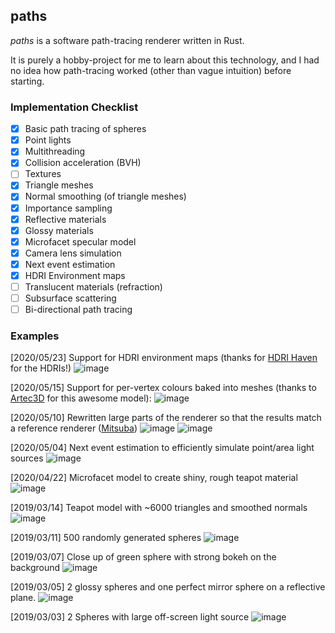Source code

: paths
-----

*paths* is a software path-tracing renderer written in Rust.

It is purely a hobby-project for me to learn about this technology, and I had no idea how path-tracing worked (other than vague intuition) before starting.


### Implementation Checklist

- [x] Basic path tracing of spheres
- [x] Point lights
- [x] Multithreading
- [x] Collision acceleration (BVH)
- [ ] Textures
- [x] Triangle meshes
- [x] Normal smoothing (of triangle meshes)
- [x] Importance sampling
- [x] Reflective materials
- [x] Glossy materials
- [x] Microfacet specular model
- [x] Camera lens simulation
- [x] Next event estimation
- [x] HDRI Environment maps
- [ ] Translucent materials (refraction)
- [ ] Subsurface scattering
- [ ] Bi-directional path tracing

### Examples

[2020/05/23] Support for HDRI environment maps
(thanks for [HDRI Haven](https://hdrihaven.com/) for the HDRIs!)
![image](https://user-images.githubusercontent.com/3620166/82724590-1ecdd700-9d12-11ea-8814-d0010b949349.png)

[2020/05/15] Support for per-vertex colours baked into meshes
(thanks to [Artec3D](https://www.artec3d.com/3d-models/doom-combat-scene) for this awesome model):
![image](https://user-images.githubusercontent.com/3620166/81828266-92cee900-9574-11ea-8d76-28f2874c82e8.png)

[2020/05/10] Rewritten large parts of the renderer so that the results match a reference renderer ([Mitsuba](https://www.mitsuba-renderer.org/))
![image](https://user-images.githubusercontent.com/3620166/81772760-a1d87b80-9521-11ea-85af-59718edd15cc.png)
![image](https://user-images.githubusercontent.com/3620166/81502110-ef34cd00-9316-11ea-8d4b-e122d8d6d901.png)

[2020/05/04] Next event estimation to efficiently simulate point/area light sources
![image](https://user-images.githubusercontent.com/3620166/80952676-01090280-8e35-11ea-9580-db4ec2e045bc.png)

[2020/04/22] Microfacet model to create shiny, rough teapot material
![image](https://user-images.githubusercontent.com/3620166/79968000-87832300-84ca-11ea-9807-384fef0dbc7e.png)

[2019/03/14] Teapot model with ~6000 triangles and smoothed normals
![image](https://user-images.githubusercontent.com/3620166/54364159-a603d180-46af-11e9-973c-cbab9fac9685.png)

[2019/03/11] 500 randomly generated spheres
![image](https://user-images.githubusercontent.com/3620166/54086894-1b5e6200-4391-11e9-8400-041ce5de0579.png)

[2019/03/07] Close up of green sphere with strong bokeh on the background
![image](https://user-images.githubusercontent.com/3620166/53971014-579a8400-413f-11e9-9bf7-3c5932cb6df1.png)

[2019/03/05] 2 glossy spheres and one perfect mirror sphere on a reflective plane.
![image](https://user-images.githubusercontent.com/3620166/53858421-7ef93000-401d-11e9-9356-31258a0367bd.png)

[2019/03/03] 2 Spheres with large off-screen light source
![image](https://user-images.githubusercontent.com/3620166/53704391-b9b56980-3e5f-11e9-8a36-eb9baaf8630a.png)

════

The required output is every line above from the one with "- [x] Reflective materials" down to the one with "(thanks for [HDRI", restated word for word, ends included.

### Your response
- [x] Reflective materials
- [x] Glossy materials
- [x] Microfacet specular model
- [x] Camera lens simulation
- [x] Next event estimation
- [x] HDRI Environment maps
- [ ] Translucent materials (refraction)
- [ ] Subsurface scattering
- [ ] Bi-directional path tracing

### Examples

[2020/05/23] Support for HDRI environment maps
(thanks for [HDRI Haven](https://hdrihaven.com/) for the HDRIs!)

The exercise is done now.